A working example command:

```bash
python main.py reference_images generated_images --batch_size=1
```

It should output:

```bash
The CMMD value is:  7.696
```

This is the same as the original codebase, so, that confirms the implementation correctness 🤗

> [!TIP]
> GPU execution is supported when a GPU is available.

## Results

Below, we report the CMMD metric for some popular pipelines on the COCO-30k dataset, as commonly used by the community. CMMD, like FID, is better when it's lower.

| **Pipeline** | **Inference Steps** | **Resolution** | **CMMD** |
|:------------:|:-------------------:|:--------------:|:--------:|
|   [`stabilityai/stable-diffusion-xl-base-1.0`](https://huggingface.co/stabilityai/stable-diffusion-xl-base-1.0)   |     30     |   1024x1024  | 0.696 |
|   [`segmind/SSD-1B`](https://huggingface.co/segmind/SSD-1B)   |     30     |   1024x1024  | 0.669 |
|   [`stabilityai/sdxl-turbo`](https://huggingface.co/stabilityai/sdxl-turbo)   |     1     |   512x512  | 0.548 |
|   [`runwayml/stable-diffusion-v1-5`](https://huggingface.co/runwayml/stable-diffusion-v1-5)   |     50     |   512x512  | 0.582 |
|   [`PixArt-alpha/PixArt-XL-2-1024-MS`](https://huggingface.co/PixArt-alpha/PixArt-XL-2-1024-MS)   |     20     |   1024x1024  | 1.140 |
|   [`SPRIGHT-T2I/spright-t2i-sd2`](https://huggingface.co/SPRIGHT-T2I/spright-t2i-sd2)   |     50     |   768x768  | 0.512 |

**Notes**:

* For SDXL Turbo, `guidance_scale` is set to 0 following the [official guide](https://huggingface.co/docs/diffusers/main/en/using-diffusers/sdxl_turbo) in `diffusers`. 
* For all other pipelines, default `guidace_scale` was used. Refer to the official pipeline documentation pages [here](https://huggingface.co/docs/diffusers/main/en/index) for more details.

> [!CAUTION]
> As per the CMMD authors, with models producing high-quality/high-resolution images, COCO images don't seem to be a good reference set (they are of pretty small resolution). This might help explain why SD v1.5 has a better CMMD than SDXL.

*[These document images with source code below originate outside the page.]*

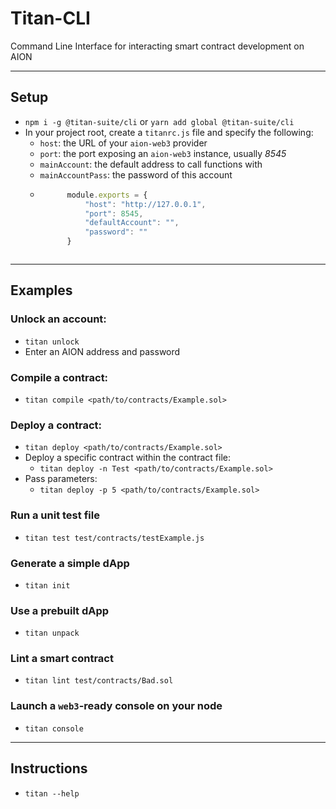 # Titan-CLI

Command Line Interface for interacting smart contract development on AION

---

## Setup

- `npm i -g @titan-suite/cli` or `yarn add global @titan-suite/cli`
- In your project root, create a `titanrc.js` file and specify the following:
    - `host`: the URL of your `aion-web3` provider
    - `port`: the port exposing an `aion-web3` instance, usually *8545*
    - `mainAccount`: the default address to call functions with
    - `mainAccountPass`: the password of this account
    - ```javascript
            module.exports = {
                "host": "http://127.0.0.1",
                "port": 8545,
                "defaultAccount": "",
                "password": ""
            }
    ```
---

## Examples


### Unlock an account:

- `titan unlock`
- Enter an AION address and password

### Compile a contract:

- `titan compile <path/to/contracts/Example.sol>`

### Deploy a contract:

- `titan deploy <path/to/contracts/Example.sol>`
- Deploy a specific contract within the contract file:
    - `titan deploy -n Test <path/to/contracts/Example.sol>`
- Pass parameters:
    - `titan deploy -p 5 <path/to/contracts/Example.sol>`

### Run a unit test file

- `titan test test/contracts/testExample.js`

### Generate a simple dApp 

- `titan init`

### Use a prebuilt dApp

- `titan unpack`

### Lint a smart contract

- `titan lint test/contracts/Bad.sol`

### Launch a `web3`-ready console on your node

- `titan console`

---

## Instructions

- `titan --help`

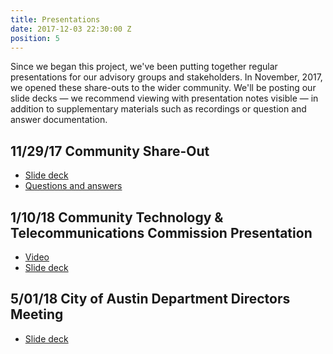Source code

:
 ```yaml
---
title: Presentations
date: 2017-12-03 22:30:00 Z
position: 5
---
```


Since we began this project, we've been putting together regular presentations for our advisory groups and stakeholders. 
In November, 2017, we opened these share-outs to the wider community. We'll be posting our slide decks — we recommend viewing with presentation notes visible — in addition to supplementary materials such as recordings or question and answer documentation. 

## 11/29/17 Community Share-Out
* [Slide deck](https://docs.google.com/presentation/d/1L1NWitP1UXyzDYvwoXnJQiDjju48XVannSV49Enlukk/present)
* [Questions and answers](https://drive.google.com/open?id=1Sc8bJtciA3_xpG9VlyGSyMvR2srmMXWAqaWrBtcWsi0)

## 1/10/18 Community Technology & Telecommunications Commission Presentation
* [Video](http://austintx.swagit.com/play/01102018-976/4/)
* [Slide deck](https://docs.google.com/presentation/d/e/2PACX-1vQrVuK4UTNWjdyj5Ik5bqg5G7K7_f9XYY61pJAzPRPeS2Rt-cuUhy4iyH7FQh-26KThCNVMdU-PQqA9/pub?start=false&loop=false&delayms=3000)

## 5/01/18 City of Austin Department Directors Meeting
* [Slide deck](https://docs.google.com/presentation/d/e/2PACX-1vQVruciwKQl5nk3PGAsWgEDmNHrbUIyFXAa1_R1b1jDUzh26e_NYM_VG8DIdeiTh8k1jD5Vg8Qb9Mrf/pub?start=false&loop=false&delayms=3000)
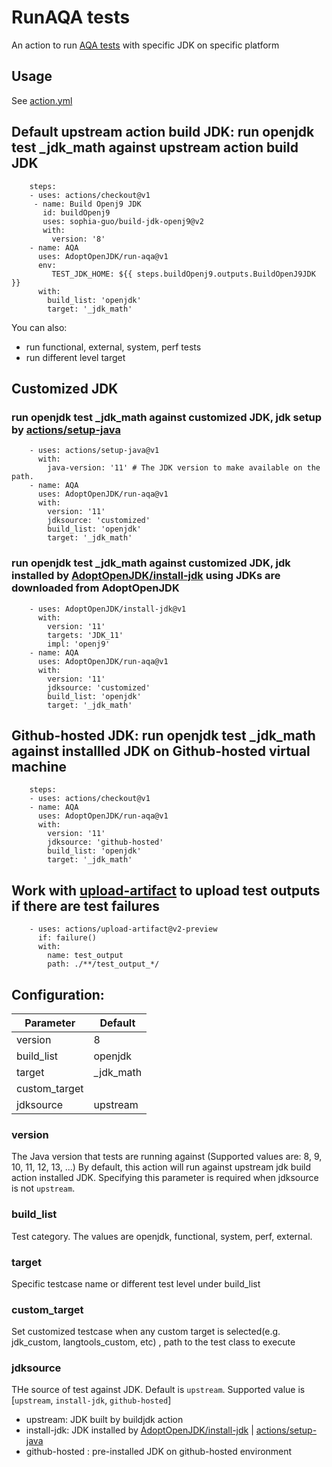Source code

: # RunAQA tests

An action to run [AQA tests](https://github.com/AdoptOpenJDK/openjdk-tests) with specific JDK on specific platform

## Usage

See [action.yml](https://github.com/AdoptOpenJDK/run-aqa/blob/master/action.yml)

## Default upstream action build JDK: run openjdk test _jdk_math against upstream action build JDK

```
    steps:
    - uses: actions/checkout@v1
     - name: Build Openj9 JDK
       id: buildOpenj9
       uses: sophia-guo/build-jdk-openj9@v2
       with:
         version: '8'
    - name: AQA
      uses: AdoptOpenJDK/run-aqa@v1
      env:
         TEST_JDK_HOME: ${{ steps.buildOpenj9.outputs.BuildOpenJ9JDK }}
      with: 
        build_list: 'openjdk'
        target: '_jdk_math'
```
You can also:
  - run functional, external, system, perf tests
  - run different level target

## Customized JDK
### run openjdk test _jdk_math against customized JDK, jdk setup by [actions/setup-java](https://github.com/actions/setup-java)

```
    - uses: actions/setup-java@v1
      with:
        java-version: '11' # The JDK version to make available on the path.
    - name: AQA
      uses: AdoptOpenJDK/run-aqa@v1
      with: 
        version: '11'
        jdksource: 'customized'
        build_list: 'openjdk'
        target: '_jdk_math'
 ```
### run openjdk test _jdk_math against customized JDK, jdk installed by [AdoptOpenJDK/install-jdk](https://github.com/AdoptOpenJDK/install-jdk) using JDKs are downloaded from AdoptOpenJDK

```
    - uses: AdoptOpenJDK/install-jdk@v1
      with:
        version: '11'
        targets: 'JDK_11'
        impl: 'openj9'
    - name: AQA
      uses: AdoptOpenJDK/run-aqa@v1
      with: 
        version: '11'
        jdksource: 'customized'
        build_list: 'openjdk'
        target: '_jdk_math'
 ```

## Github-hosted JDK: run openjdk test _jdk_math against installled JDK on Github-hosted virtual machine

```
    steps:
    - uses: actions/checkout@v1
    - name: AQA
      uses: AdoptOpenJDK/run-aqa@v1
      with: 
        version: '11'
        jdksource: 'github-hosted'
        build_list: 'openjdk'
        target: '_jdk_math'
```

## Work with [upload-artifact](https://github.com/actions/upload-artifact) to upload test outputs if there are test failures

```
    - uses: actions/upload-artifact@v2-preview
      if: failure()
      with:
        name: test_output
        path: ./**/test_output_*/
```

## Configuration:

| Parameter | Default |
| ------ | ------ |
| version | 8 |
| build_list | openjdk |
| target | _jdk_math |
| custom_target |  |
| jdksource | upstream |


### version
The Java version that tests are running against (Supported values are: 8, 9, 10, 11, 12, 13, ...)
By default, this action will run against upstream jdk build action installed JDK. Specifying this parameter is required when jdksource is not `upstream`.

### build_list
Test category. The values are openjdk, functional, system, perf, external.

### target
Specific testcase name or different test level under build_list

### custom_target
Set customized testcase when any custom target is selected(e.g. jdk_custom, langtools_custom, etc) , path to the test class to execute

### jdksource
THe source of test against JDK. Default is `upstream`. Supported value is [`upstream`, `install-jdk`, `github-hosted`]
  - upstream: JDK built by buildjdk action
  - install-jdk: JDK installed by [AdoptOpenJDK/install-jdk](https://github.com/AdoptOpenJDK/install-jdk) | [actions/setup-java](https://github.com/actions/setup-java)
  - github-hosted : pre-installed JDK on github-hosted environment

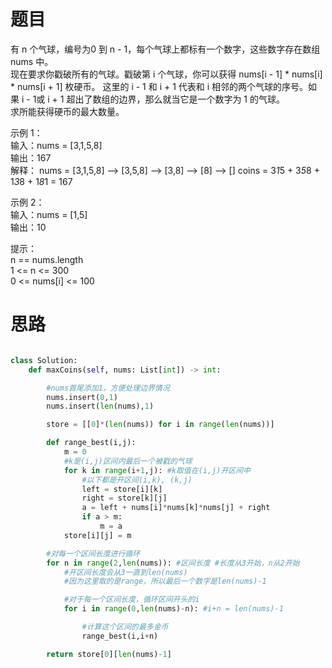 # 题目
有 n 个气球，编号为0 到 n - 1，每个气球上都标有一个数字，这些数字存在数组 nums 中。  
现在要求你戳破所有的气球。戳破第 i 个气球，你可以获得 nums[i - 1] * nums[i] * nums[i + 1] 枚硬币。 这里的 i - 1 和 i + 1 代表和 i 相邻的两个气球的序号。如果 i - 1或 i + 1 超出了数组的边界，那么就当它是一个数字为 1 的气球。  
求所能获得硬币的最大数量。

示例 1：  
输入：nums = [3,1,5,8]  
输出：167  
解释：
nums = [3,1,5,8] --> [3,5,8] --> [3,8] --> [8] --> []
coins =  3*1*5    +   3*5*8   +  1*3*8  + 1*8*1 = 167

示例 2：  
输入：nums = [1,5]  
输出：10

提示：  
n == nums.length  
1 <= n <= 300  
0 <= nums[i] <= 100

# 思路

```Python

class Solution:
    def maxCoins(self, nums: List[int]) -> int:

        #nums首尾添加1，方便处理边界情况
        nums.insert(0,1)
        nums.insert(len(nums),1)

        store = [[0]*(len(nums)) for i in range(len(nums))]

        def range_best(i,j):
            m = 0 
            #k是(i,j)区间内最后一个被戳的气球
            for k in range(i+1,j): #k取值在(i,j)开区间中
                #以下都是开区间(i,k), (k,j)
                left = store[i][k]
                right = store[k][j]
                a = left + nums[i]*nums[k]*nums[j] + right
                if a > m:
                    m = a
            store[i][j] = m

        #对每一个区间长度进行循环
        for n in range(2,len(nums)): #区间长度 #长度从3开始，n从2开始
            #开区间长度会从3一直到len(nums)
            #因为这里取的是range，所以最后一个数字是len(nums)-1

            #对于每一个区间长度，循环区间开头的i
            for i in range(0,len(nums)-n): #i+n = len(nums)-1

                #计算这个区间的最多金币
                range_best(i,i+n)

        return store[0][len(nums)-1]


```


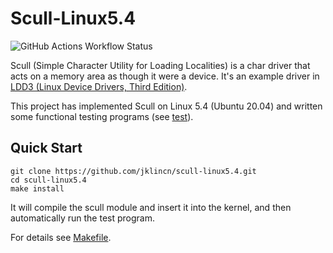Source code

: # Scull-Linux5.4

![GitHub Actions Workflow Status](https://img.shields.io/github/actions/workflow/status/jklincn/scull-linux5.4/test.yml) 

Scull (Simple Character Utility for Loading Localities) is a char driver that acts on a memory area as though it were a device. It's an example driver in [LDD3 (Linux Device Drivers, Third Edition)](https://lwn.net/Kernel/LDD3/). 

This project has implemented Scull on Linux 5.4 (Ubuntu 20.04) and written some functional testing programs (see [test](https://github.com/jklincn/scull-linux5.4/tree/master/test)).

## Quick Start

```
git clone https://github.com/jklincn/scull-linux5.4.git
cd scull-linux5.4
make install
```

It will compile the scull module and insert it into the kernel, and then automatically run the test program.

For details see [Makefile](Makefile).
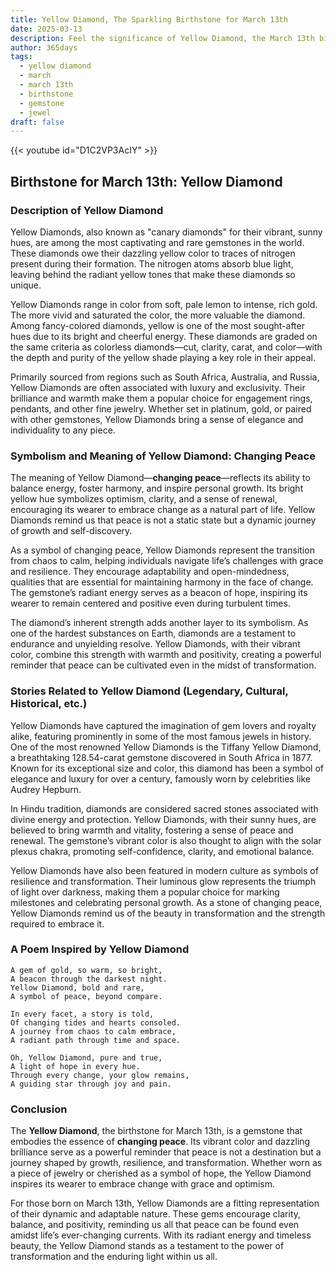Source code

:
 ```yaml
---
title: Yellow Diamond, The Sparkling Birthstone for March 13th
date: 2025-03-13
description: Feel the significance of Yellow Diamond, the March 13th birthstone symbolizing Changing peace. Let its beauty and meaning brighten your day.
author: 365days
tags:
  - yellow diamond
  - march
  - march 13th
  - birthstone
  - gemstone
  - jewel
draft: false
---
```


{{< youtube id="D1C2VP3AcIY" >}}

## Birthstone for March 13th: Yellow Diamond

### Description of Yellow Diamond

Yellow Diamonds, also known as "canary diamonds" for their vibrant, sunny hues, are among the most captivating and rare gemstones in the world. These diamonds owe their dazzling yellow color to traces of nitrogen present during their formation. The nitrogen atoms absorb blue light, leaving behind the radiant yellow tones that make these diamonds so unique.

Yellow Diamonds range in color from soft, pale lemon to intense, rich gold. The more vivid and saturated the color, the more valuable the diamond. Among fancy-colored diamonds, yellow is one of the most sought-after hues due to its bright and cheerful energy. These diamonds are graded on the same criteria as colorless diamonds—cut, clarity, carat, and color—with the depth and purity of the yellow shade playing a key role in their appeal.

Primarily sourced from regions such as South Africa, Australia, and Russia, Yellow Diamonds are often associated with luxury and exclusivity. Their brilliance and warmth make them a popular choice for engagement rings, pendants, and other fine jewelry. Whether set in platinum, gold, or paired with other gemstones, Yellow Diamonds bring a sense of elegance and individuality to any piece.

### Symbolism and Meaning of Yellow Diamond: Changing Peace

The meaning of Yellow Diamond—**changing peace**—reflects its ability to balance energy, foster harmony, and inspire personal growth. Its bright yellow hue symbolizes optimism, clarity, and a sense of renewal, encouraging its wearer to embrace change as a natural part of life. Yellow Diamonds remind us that peace is not a static state but a dynamic journey of growth and self-discovery.

As a symbol of changing peace, Yellow Diamonds represent the transition from chaos to calm, helping individuals navigate life’s challenges with grace and resilience. They encourage adaptability and open-mindedness, qualities that are essential for maintaining harmony in the face of change. The gemstone’s radiant energy serves as a beacon of hope, inspiring its wearer to remain centered and positive even during turbulent times.

The diamond’s inherent strength adds another layer to its symbolism. As one of the hardest substances on Earth, diamonds are a testament to endurance and unyielding resolve. Yellow Diamonds, with their vibrant color, combine this strength with warmth and positivity, creating a powerful reminder that peace can be cultivated even in the midst of transformation.

### Stories Related to Yellow Diamond (Legendary, Cultural, Historical, etc.)

Yellow Diamonds have captured the imagination of gem lovers and royalty alike, featuring prominently in some of the most famous jewels in history. One of the most renowned Yellow Diamonds is the Tiffany Yellow Diamond, a breathtaking 128.54-carat gemstone discovered in South Africa in 1877. Known for its exceptional size and color, this diamond has been a symbol of elegance and luxury for over a century, famously worn by celebrities like Audrey Hepburn.

In Hindu tradition, diamonds are considered sacred stones associated with divine energy and protection. Yellow Diamonds, with their sunny hues, are believed to bring warmth and vitality, fostering a sense of peace and renewal. The gemstone’s vibrant color is also thought to align with the solar plexus chakra, promoting self-confidence, clarity, and emotional balance.

Yellow Diamonds have also been featured in modern culture as symbols of resilience and transformation. Their luminous glow represents the triumph of light over darkness, making them a popular choice for marking milestones and celebrating personal growth. As a stone of changing peace, Yellow Diamonds remind us of the beauty in transformation and the strength required to embrace it.

### A Poem Inspired by Yellow Diamond

```
A gem of gold, so warm, so bright,  
A beacon through the darkest night.  
Yellow Diamond, bold and rare,  
A symbol of peace, beyond compare.  

In every facet, a story is told,  
Of changing tides and hearts consoled.  
A journey from chaos to calm embrace,  
A radiant path through time and space.  

Oh, Yellow Diamond, pure and true,  
A light of hope in every hue.  
Through every change, your glow remains,  
A guiding star through joy and pain.  
```

### Conclusion

The **Yellow Diamond**, the birthstone for March 13th, is a gemstone that embodies the essence of **changing peace**. Its vibrant color and dazzling brilliance serve as a powerful reminder that peace is not a destination but a journey shaped by growth, resilience, and transformation. Whether worn as a piece of jewelry or cherished as a symbol of hope, the Yellow Diamond inspires its wearer to embrace change with grace and optimism.

For those born on March 13th, Yellow Diamonds are a fitting representation of their dynamic and adaptable nature. These gems encourage clarity, balance, and positivity, reminding us all that peace can be found even amidst life’s ever-changing currents. With its radiant energy and timeless beauty, the Yellow Diamond stands as a testament to the power of transformation and the enduring light within us all.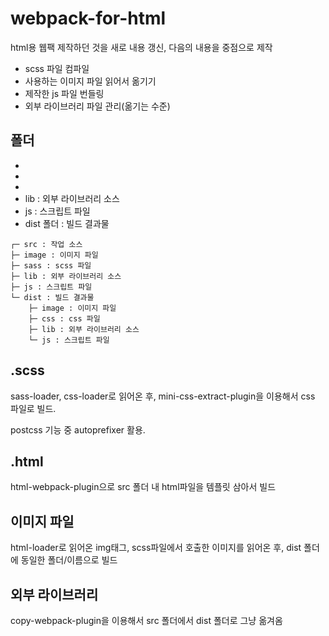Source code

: # webpack-for-html

html용 웹팩 제작하던 것을 새로 내용 갱신, 다음의 내용을 중점으로 제작
- scss 파일 컴파일
- 사용하는 이미지 파일 읽어서 옮기기
- 제작한 js 파일 번들링
- 외부 라이브러리 파일 관리(옮기는 수준)

## 폴더
- 
- 
- 
- lib : 외부 라이브러리 소스
- js : 스크립트 파일
- dist 폴더 : 빌드 결과물
```
┌─ src : 작업 소스
├─ image : 이미지 파일
├─ sass : scss 파일
├─ lib : 외부 라이브러리 소스
├─ js : 스크립트 파일
└─ dist : 빌드 결과물
    ├─ image : 이미지 파일
    ├─ css : css 파일
    ├─ lib : 외부 라이브러리 소스
    └─ js : 스크립트 파일
```

## .scss
sass-loader, css-loader로 읽어온 후, mini-css-extract-plugin을 이용해서 css 파일로 빌드.

postcss 기능 중 autoprefixer 활용.

## .html
html-webpack-plugin으로 src 폴더 내 html파일을 템플릿 삼아서 빌드

## 이미지 파일
html-loader로 읽어온 img태그, scss파일에서 호출한 이미지를 읽어온 후, dist 폴더에 동일한 폴더/이름으로 빌드

## 외부 라이브러리
copy-webpack-plugin을 이용해서 src 폴더에서 dist 폴더로 그냥 옮겨옴
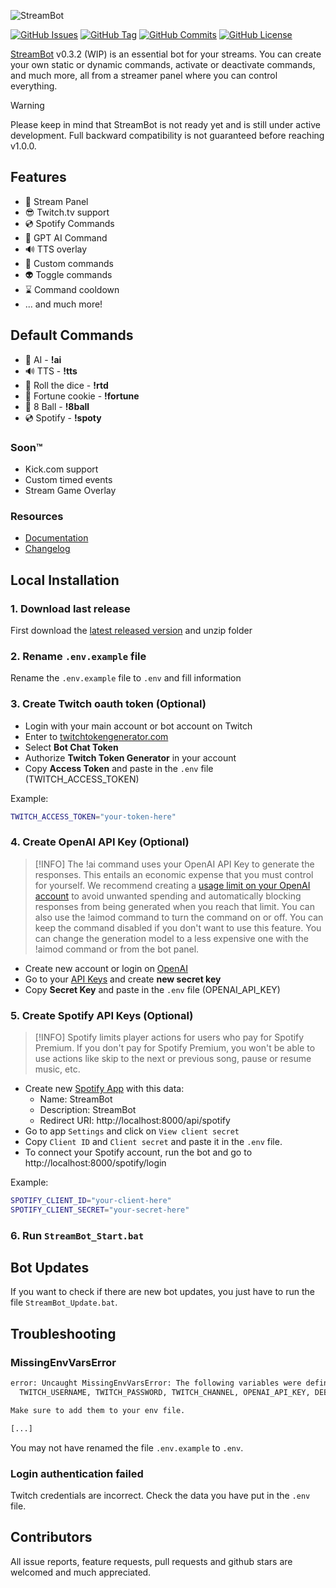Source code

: 
![StreamBot](https://i.imgur.com/12cvjFU.png)

[![GitHub Issues](https://img.shields.io/github/issues/ovniroto/stream-bot)](https://github.com/ovniroto/stream-bot/issues)
[![GitHub Tag](https://img.shields.io/github/tag/ovniroto/stream-bot.svg)](https://github.com/ovniroto/stream-bot/tags)
[![GitHub Commits](https://img.shields.io/github/commit-activity/t/ovniroto/stream-bot)](https://github.com/ovniroto/stream-bot/commits/main/)
[![GitHub License](https://img.shields.io/github/license/ovniroto/stream-bot)](https://github.com/ovniroto/stream-bot/blob/main/LICENSE)

[StreamBot](https://streambot.ovni.dev) v0.3.2 (WIP) is an essential bot for your streams. You can create your own static or dynamic commands, activate or deactivate commands, and much more, all from a streamer panel where you can control everything.

> [!WARNING]
> Please keep in mind that StreamBot is not ready yet and is still under active development. Full backward compatibility is not guaranteed before reaching v1.0.0.

## Features

* 🥳 Stream Panel
* 😎 Twitch.tv support
* 💿 Spotify Commands
* 🤖 GPT AI Command
* 🔊 TTS overlay
* 🤩 Custom commands
* 👽 Toggle commands
* ⌛️ Command cooldown
* ... and much more!

## Default Commands
* 🤖 AI - **!ai**
* 🔊 TTS - **!tts**
* 🎲 Roll the dice - **!rtd**
* 🥠 Fortune cookie - **!fortune**
* 🎱 8 Ball - **!8ball**
* 💿 Spotify - **!spoty**

### Soon™
* Kick.com support
* Custom timed events
* Stream Game Overlay

### Resources
- [Documentation](https://streambot.ovni.dev/docs)
- [Changelog](https://github.com/ovniroto/stream-bot/blob/main/CHANGELOG.md)

## Local Installation

### 1. Download last release

First download the [latest released version](https://github.com/ovniroto/stream-bot/releases/latest) and unzip folder

### 2. Rename `.env.example` file

Rename the `.env.example` file to `.env` and fill information

### 3. Create Twitch oauth token (Optional)

* Login with your main account or bot account on Twitch
* Enter to [twitchtokengenerator.com](https://twitchtokengenerator.com)
* Select **Bot Chat Token**
* Authorize **Twitch Token Generator** in your account
* Copy **Access Token** and paste in the `.env` file (TWITCH_ACCESS_TOKEN)

Example:
```sh
TWITCH_ACCESS_TOKEN="your-token-here"
```

### 4. Create OpenAI API Key (Optional)

> [!INFO]
> The !ai command uses your OpenAI API Key to generate the responses. This entails an economic expense that you must control for yourself. We recommend creating a [usage limit on your OpenAI account](https://platform.openai.com/account/billing/limits) to avoid unwanted spending and automatically blocking responses from being generated when you reach that limit. You can also use the !aimod command to turn the command on or off. You can keep the command disabled if you don't want to use this feature. You can change the generation model to a less expensive one with the !aimod command or from the bot panel.

* Create new account or login on [OpenAI](https://openai.com/)
* Go to your [API Keys](https://platform.openai.com/account/api-keys) and create **new secret key**
* Copy **Secret Key** and paste in the `.env` file (OPENAI_API_KEY)

### 5. Create Spotify API Keys (Optional)

> [!INFO]
> Spotify limits player actions for users who pay for Spotify Premium. If you don't pay for Spotify Premium, you won't be able to use actions like skip to the next or previous song, pause or resume music, etc.

* Create new [Spotify App](https://developer.spotify.com/dashboard/create) with this data:
  * Name: StreamBot
  * Description: StreamBot
  * Redirect URI: http://localhost:8000/api/spotify
* Go to app `Settings` and click on `View client secret`
* Copy `Client ID` and `Client secret` and paste it in the `.env` file.
* To connect your Spotify account, run the bot and go to http://localhost:8000/spotify/login

Example:
```sh
SPOTIFY_CLIENT_ID="your-client-here"
SPOTIFY_CLIENT_SECRET="your-secret-here"
```

### 6. Run `StreamBot_Start.bat`

## Bot Updates

If you want to check if there are new bot updates, you just have to run the file `StreamBot_Update.bat`.

## Troubleshooting

### MissingEnvVarsError

```sh
error: Uncaught MissingEnvVarsError: The following variables were defined in the example file but are not present in the environment:
  TWITCH_USERNAME, TWITCH_PASSWORD, TWITCH_CHANNEL, OPENAI_API_KEY, DEBUG, ENVIRONMENT

Make sure to add them to your env file.

[...]
```

You may not have renamed the file `.env.example` to `.env`.

### Login authentication failed

Twitch credentials are incorrect. Check the data you have put in the `.env` file.

## Contributors
All issue reports, feature requests, pull requests and github stars are welcomed and much appreciated.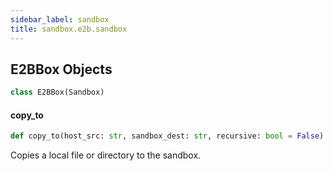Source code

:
 ```yaml
---
sidebar_label: sandbox
title: sandbox.e2b.sandbox
---
```


## E2BBox Objects

```python
class E2BBox(Sandbox)
```

#### copy\_to

```python
def copy_to(host_src: str, sandbox_dest: str, recursive: bool = False)
```

Copies a local file or directory to the sandbox.

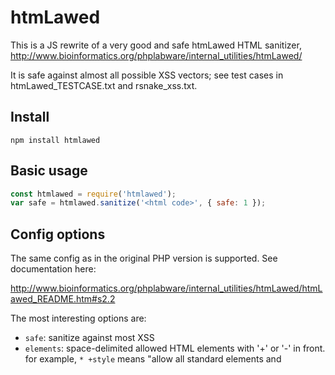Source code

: # htmLawed

This is a JS rewrite of a very good and safe htmLawed HTML sanitizer, http://www.bioinformatics.org/phplabware/internal_utilities/htmLawed/

It is safe against almost all possible XSS vectors; see test cases in htmLawed_TESTCASE.txt and rsnake_xss.txt.

## Install

`npm install htmlawed`

## Basic usage

```js
const htmlawed = require('htmlawed');
var safe = htmlawed.sanitize('<html code>', { safe: 1 });
```

## Config options

The same config as in the original PHP version is supported. See documentation here:

http://www.bioinformatics.org/phplabware/internal_utilities/htmLawed/htmLawed_README.htm#s2.2

The most interesting options are:
* `safe`: sanitize against most XSS
* `elements`: space-delimited allowed HTML elements with '+' or '-' in front.
  for example, `* +style` means "allow all standard elements and <style> element".
* `keep_bad`: what to do with bad tags (6 is the default)
** 0 = remove them
** 1 = escape tags and element content (replace < > to &gt; &lt;)
** 2 = remove tags, escape element content
** 3, 4 = like 1, 2 but remove if text (#PCDATA) is invalid in parent element
** 5, 6 = like 3, 4 but leave space characters in place
* `parent`: supposed parent element that will be wrapped around content
* `tidy: -1 = compact/uglify HTML, 0 = no change (default), 1 = tify/beautify HTML
* `abs_url`: -1 = make relative, 0 = no change (default), 1 = make absolute
* `base_url`: base URL for `abs_url` to work if not 0

# License

LGPL, because it's a rewrite of the original LGPL-licensed library.

Copyright (c) 2016+ Vitaliy Filippov (vitalif ~ mail.ru)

## Obtaining CMMD for your pipelines

One can refer to the `generate_images.py` script that generates images from the [COCO-30k randomly sampled captions](https://huggingface.co/datasets/sayakpaul/sample-datasets/raw/main/coco_30k_randomly_sampled_2014_val.csv) using `diffusers`. 

Once the images are generated, run:

```bash
python main.py /path/to/reference/images /path/to/generated/images --batch_size=32 --max_count=30000
```

Reference images are COCO-30k images and can be downloaded from [here](https://huggingface.co/datasets/sayakpaul/coco-30-val-2014).

Pre-computed embeddings for the COCO-30k images can be found [here](https://huggingface.co/datasets/sayakpaul/coco-30-val-2014/blob/main/ref_embs_coco_30k.npy).

To use the pre-computed reference embeddings, run:

```bash
python main.py None /path/to/generated/images ref_embed_file=ref_embs.npy --batch_size=32 --max_count=30000
```

## Acknowledgements

Thanks to Sadeep Jayasumana (first author of CMMD) for all the helpful discussions.